From the entries that follow, reproduce exactly and only the lines from the line with "a language subtag" to the line with "a language list</span></span>", endpoints included.

Records from a dataset:
+-------+

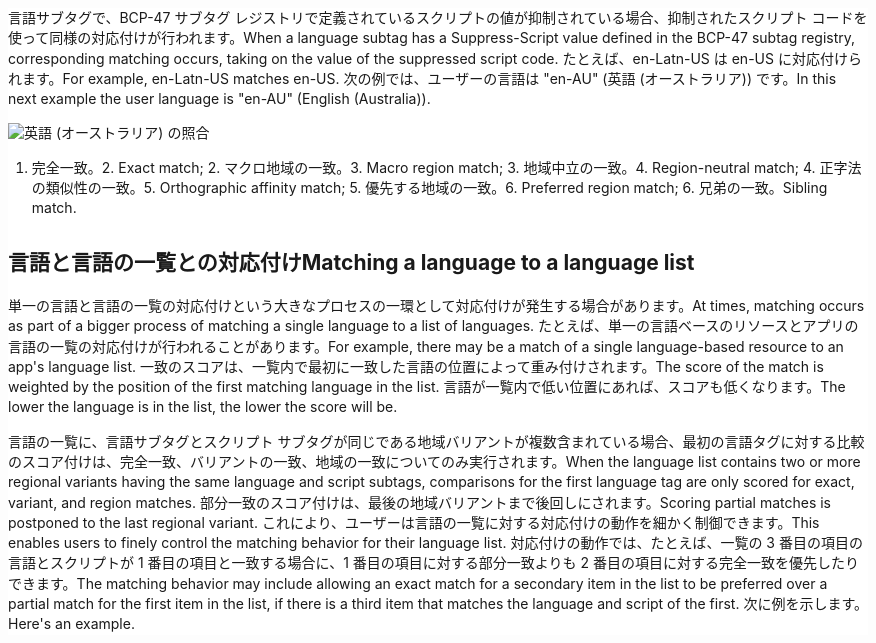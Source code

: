 <span data-ttu-id="3bff4-215">言語サブタグで、BCP-47 サブタグ レジストリで定義されているスクリプトの値が抑制されている場合、抑制されたスクリプト コードを使って同様の対応付けが行われます。</span><span class="sxs-lookup"><span data-stu-id="3bff4-215">When a language subtag has a Suppress-Script value defined in the BCP-47 subtag registry, corresponding matching occurs, taking on the value of the suppressed script code.</span></span> <span data-ttu-id="3bff4-216">たとえば、en-Latn-US は en-US に対応付けられます。</span><span class="sxs-lookup"><span data-stu-id="3bff4-216">For example, en-Latn-US matches en-US.</span></span> <span data-ttu-id="3bff4-217">次の例では、ユーザーの言語は "en-AU" (英語 (オーストラリア)) です。</span><span class="sxs-lookup"><span data-stu-id="3bff4-217">In this next example the user language is "en-AU" (English (Australia)).</span></span>

![英語 (オーストラリア) の照合](images/language_matching_2.png)

1. <span data-ttu-id="3bff4-219">完全一致。2. </span><span class="sxs-lookup"><span data-stu-id="3bff4-219">Exact match; 2.</span></span> <span data-ttu-id="3bff4-220">マクロ地域の一致。3. </span><span class="sxs-lookup"><span data-stu-id="3bff4-220">Macro region match; 3.</span></span> <span data-ttu-id="3bff4-221">地域中立の一致。4. </span><span class="sxs-lookup"><span data-stu-id="3bff4-221">Region-neutral match; 4.</span></span> <span data-ttu-id="3bff4-222">正字法の類似性の一致。5. </span><span class="sxs-lookup"><span data-stu-id="3bff4-222">Orthographic affinity match; 5.</span></span> <span data-ttu-id="3bff4-223">優先する地域の一致。6. </span><span class="sxs-lookup"><span data-stu-id="3bff4-223">Preferred region match; 6.</span></span> <span data-ttu-id="3bff4-224">兄弟の一致。</span><span class="sxs-lookup"><span data-stu-id="3bff4-224">Sibling match.</span></span>

## <a name="matching-a-language-to-a-language-list"></a><span data-ttu-id="3bff4-225">言語と言語の一覧との対応付け</span><span class="sxs-lookup"><span data-stu-id="3bff4-225">Matching a language to a language list</span></span>

<span data-ttu-id="3bff4-226">単一の言語と言語の一覧の対応付けという大きなプロセスの一環として対応付けが発生する場合があります。</span><span class="sxs-lookup"><span data-stu-id="3bff4-226">At times, matching occurs as part of a bigger process of matching a single language to a list of languages.</span></span> <span data-ttu-id="3bff4-227">たとえば、単一の言語ベースのリソースとアプリの言語の一覧の対応付けが行われることがあります。</span><span class="sxs-lookup"><span data-stu-id="3bff4-227">For example, there may be a match of a single language-based resource to an app's language list.</span></span> <span data-ttu-id="3bff4-228">一致のスコアは、一覧内で最初に一致した言語の位置によって重み付けされます。</span><span class="sxs-lookup"><span data-stu-id="3bff4-228">The score of the match is weighted by the position of the first matching language in the list.</span></span> <span data-ttu-id="3bff4-229">言語が一覧内で低い位置にあれば、スコアも低くなります。</span><span class="sxs-lookup"><span data-stu-id="3bff4-229">The lower the language is in the list, the lower the score will be.</span></span>

<span data-ttu-id="3bff4-230">言語の一覧に、言語サブタグとスクリプト サブタグが同じである地域バリアントが複数含まれている場合、最初の言語タグに対する比較のスコア付けは、完全一致、バリアントの一致、地域の一致についてのみ実行されます。</span><span class="sxs-lookup"><span data-stu-id="3bff4-230">When the language list contains two or more regional variants having the same language and script subtags, comparisons for the first language tag are only scored for exact, variant, and region matches.</span></span> <span data-ttu-id="3bff4-231">部分一致のスコア付けは、最後の地域バリアントまで後回しにされます。</span><span class="sxs-lookup"><span data-stu-id="3bff4-231">Scoring partial matches is postponed to the last regional variant.</span></span> <span data-ttu-id="3bff4-232">これにより、ユーザーは言語の一覧に対する対応付けの動作を細かく制御できます。</span><span class="sxs-lookup"><span data-stu-id="3bff4-232">This enables users to finely control the matching behavior for their language list.</span></span> <span data-ttu-id="3bff4-233">対応付けの動作では、たとえば、一覧の 3 番目の項目の言語とスクリプトが 1 番目の項目と一致する場合に、1 番目の項目に対する部分一致よりも 2 番目の項目に対する完全一致を優先したりできます。</span><span class="sxs-lookup"><span data-stu-id="3bff4-233">The matching behavior may include allowing an exact match for a secondary item in the list to be preferred over a partial match for the first item in the list, if there is a third item that matches the language and script of the first.</span></span> <span data-ttu-id="3bff4-234">次に例を示します。</span><span class="sxs-lookup"><span data-stu-id="3bff4-234">Here's an example.</span></span>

+-------+

RESULT OF THIS EXERCISE
: <span data-ttu-id="3bff4-215">言語サブタグで、BCP-47 サブタグ レジストリで定義されているスクリプトの値が抑制されている場合、抑制されたスクリプト コードを使って同様の対応付けが行われます。</span><span class="sxs-lookup"><span data-stu-id="3bff4-215">When a language subtag has a Suppress-Script value defined in the BCP-47 subtag registry, corresponding matching occurs, taking on the value of the suppressed script code.</span></span> <span data-ttu-id="3bff4-216">たとえば、en-Latn-US は en-US に対応付けられます。</span><span class="sxs-lookup"><span data-stu-id="3bff4-216">For example, en-Latn-US matches en-US.</span></span> <span data-ttu-id="3bff4-217">次の例では、ユーザーの言語は "en-AU" (英語 (オーストラリア)) です。</span><span class="sxs-lookup"><span data-stu-id="3bff4-217">In this next example the user language is "en-AU" (English (Australia)).</span></span>

![英語 (オーストラリア) の照合](images/language_matching_2.png)

1. <span data-ttu-id="3bff4-219">完全一致。2. </span><span class="sxs-lookup"><span data-stu-id="3bff4-219">Exact match; 2.</span></span> <span data-ttu-id="3bff4-220">マクロ地域の一致。3. </span><span class="sxs-lookup"><span data-stu-id="3bff4-220">Macro region match; 3.</span></span> <span data-ttu-id="3bff4-221">地域中立の一致。4. </span><span class="sxs-lookup"><span data-stu-id="3bff4-221">Region-neutral match; 4.</span></span> <span data-ttu-id="3bff4-222">正字法の類似性の一致。5. </span><span class="sxs-lookup"><span data-stu-id="3bff4-222">Orthographic affinity match; 5.</span></span> <span data-ttu-id="3bff4-223">優先する地域の一致。6. </span><span class="sxs-lookup"><span data-stu-id="3bff4-223">Preferred region match; 6.</span></span> <span data-ttu-id="3bff4-224">兄弟の一致。</span><span class="sxs-lookup"><span data-stu-id="3bff4-224">Sibling match.</span></span>

## <a name="matching-a-language-to-a-language-list"></a><span data-ttu-id="3bff4-225">言語と言語の一覧との対応付け</span><span class="sxs-lookup"><span data-stu-id="3bff4-225">Matching a language to a language list</span></span>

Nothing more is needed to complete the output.